* _About this task_
The required answer is a copy of each line in the entries below that includes "original".

* _Provided records_
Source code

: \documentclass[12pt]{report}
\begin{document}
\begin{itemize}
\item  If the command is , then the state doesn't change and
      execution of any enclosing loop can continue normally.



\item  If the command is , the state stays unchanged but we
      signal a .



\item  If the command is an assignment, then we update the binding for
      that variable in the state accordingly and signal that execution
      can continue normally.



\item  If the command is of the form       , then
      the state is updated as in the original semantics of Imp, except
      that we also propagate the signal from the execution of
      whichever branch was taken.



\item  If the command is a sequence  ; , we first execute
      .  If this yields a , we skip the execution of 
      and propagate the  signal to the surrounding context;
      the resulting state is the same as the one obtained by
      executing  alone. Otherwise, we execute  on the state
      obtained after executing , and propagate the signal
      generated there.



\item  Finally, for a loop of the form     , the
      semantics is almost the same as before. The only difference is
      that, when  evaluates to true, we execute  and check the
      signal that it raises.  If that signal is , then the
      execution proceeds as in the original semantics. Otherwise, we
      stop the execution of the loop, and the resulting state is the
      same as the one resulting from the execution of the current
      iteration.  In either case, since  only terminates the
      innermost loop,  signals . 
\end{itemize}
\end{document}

* _Answer area_
      the state is updated as in the original semantics of Imp, except
      execution proceeds as in the original semantics. Otherwise, we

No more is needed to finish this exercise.